International Development Secretary Andrew Mitchell was photographed clutching the note as he left No 10.
It said the UK should "publicly and privately" approve Mr Karzai's decision not to seek a third term in 2014.
In response, Foreign Secretary William Hague said the memo was "pretty low level", adding "these things happen".
Mr Mitchell was photographed leaving Downing Street following a meeting of the National Security Council - in which ministers discussed Libya, Afghanistan and a range of other issues.
The BBC's Political Correspondent Robin Brant said Mr Mitchell immediately realised he had mistakenly displayed confidential briefing papers and told an aide "it is nothing top secret".
The document says: "Note that Karzai has publicly stated his intention to step down at the end of his second term as per the constitution. This is very important. It improves Afghanistan's political prospects very significantly. We should welcome Karzai's announcement in private and in public."
It goes on to say: "Afghan perceptions of violence are very important for their confidence in their future, and for their readiness to work for the Afghan government.
"Have we got the strategic communications on levels of violence right?"

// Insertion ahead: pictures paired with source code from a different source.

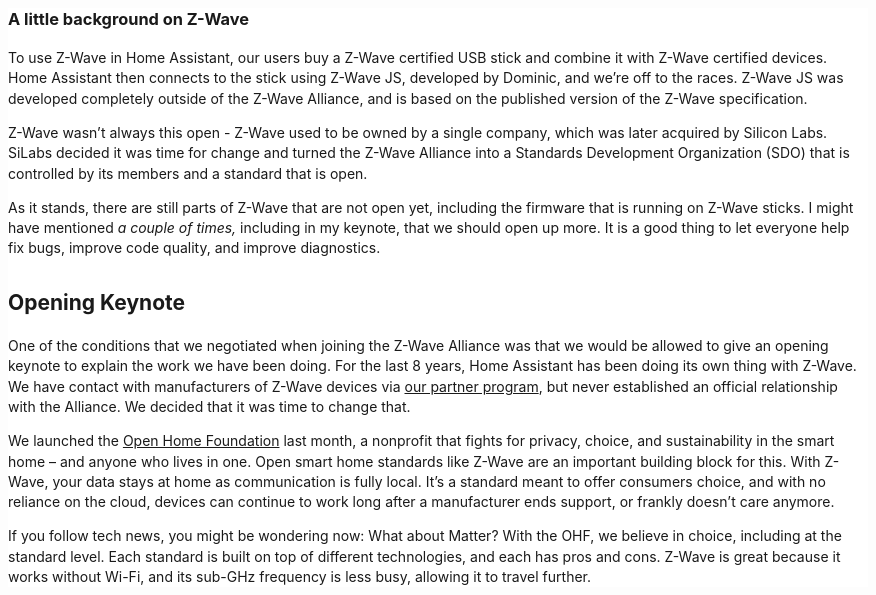 ### A little background on Z-Wave

To use Z-Wave in Home Assistant, our users buy a Z-Wave certified USB stick and combine it with Z-Wave certified devices. Home Assistant then connects to the stick using Z-Wave JS, developed by Dominic, and we’re off to the races. Z-Wave JS was developed completely outside of the Z-Wave Alliance, and is based on the published version of the Z-Wave specification.

Z-Wave wasn’t always this open - Z-Wave used to be owned by a single company, which was later acquired by Silicon Labs. SiLabs decided it was time for change and turned the Z-Wave Alliance into a Standards Development Organization (SDO) that is controlled by its members and a standard that is open.

As it stands, there are still parts of Z-Wave that are not open yet, including the firmware that is running on Z-Wave sticks. I might have mentioned _a couple of times,_ including in my keynote, that we should open up more. It is a good thing to let everyone help fix bugs, improve code quality, and improve diagnostics.



## Opening Keynote

One of the conditions that we negotiated when joining the Z-Wave Alliance was that we would be allowed to give an opening keynote to explain the work we have been doing. For the last 8 years, Home Assistant has been doing its own thing with Z-Wave. We have contact with manufacturers of Z-Wave devices via [our partner program](https://partner.home-assistant.io/), but never established an official relationship with the Alliance. We decided that it was time to change that.

We launched the [Open Home Foundation](https://www.openhomefoundation.org/blog/announcing-the-open-home-foundation/) last month, a nonprofit that fights for privacy, choice, and sustainability in the smart home – and anyone who lives in one. Open smart home standards like Z-Wave are an important building block for this. With Z-Wave, your data stays at home as communication is fully local. It’s a standard meant to offer consumers choice, and with no reliance on the cloud, devices can continue to work long after a manufacturer ends support, or frankly doesn’t care anymore.

If you follow tech news, you might be wondering now: What about Matter? With the OHF, we believe in choice, including at the standard level. Each standard is built on top of different technologies, and each has pros and cons. Z-Wave is great because it works without Wi-Fi, and its sub-GHz frequency is less busy, allowing it to travel further.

The document also discusses reforms to Afghanistan's banking sector and a planned IMF visit to the country.
The Department for International Development said the papers were "of a routine nature".
"They would have had a national security level marking of 'restricted' or 'confidential' if they contained anything of significant sensitivity," a spokesman said.
Mr Karzai was controversially re-elected to a second five-year term in 2009 after an election which was marred by allegations of fraud and vote-rigging.
Under the terms of the Afghan constitution, Mr Karzai is not allowed to stand for a third term - which means he will stand down in 2014.
There had been speculation he would try to continue in office beyond that date but he has confirmed he will not be seeking a third term.
Asked about Mr Mitchell's disclosure, Mr Hague said the memo was a "pretty low level briefing document within one department" and President Karzai had already made his intentions clear.
He added: "Of course we always look to presidents of a country, of all countries, to respect the constitution of their countries. It is as simple as that."
The Afghan leader's relationship with the UK and US has often been fraught, with critics urging him to do more to tackle corruption within his government.
But Nato forces in Afghanistan have said significant progress is being made in building up the capacity of the Afghan army and police as they take over greater responsibility for security.
The UK plans to withdraw the majority of its 9,000 troops from Afghanistan by the end of 2014, when its combat mission will come to an end.
Mr Mitchell is not the first person to be caught unawares by photographers outside No 10.
Former senior Metropolitan Police officer Bob Quick mistakenly revealed a secret terrorism document as he arrived at Downing Street in 2009.
He subsequently resigned, saying his position was "untenable".
In other similar cases, Treasury minister Danny Alexander was pictured last year holding a memo detailing the forecast scale of public sector job cuts while, in 2009, the then Labour Cabinet minister Caroline Flint inadvertently displayed a document which talked of a "property crisis".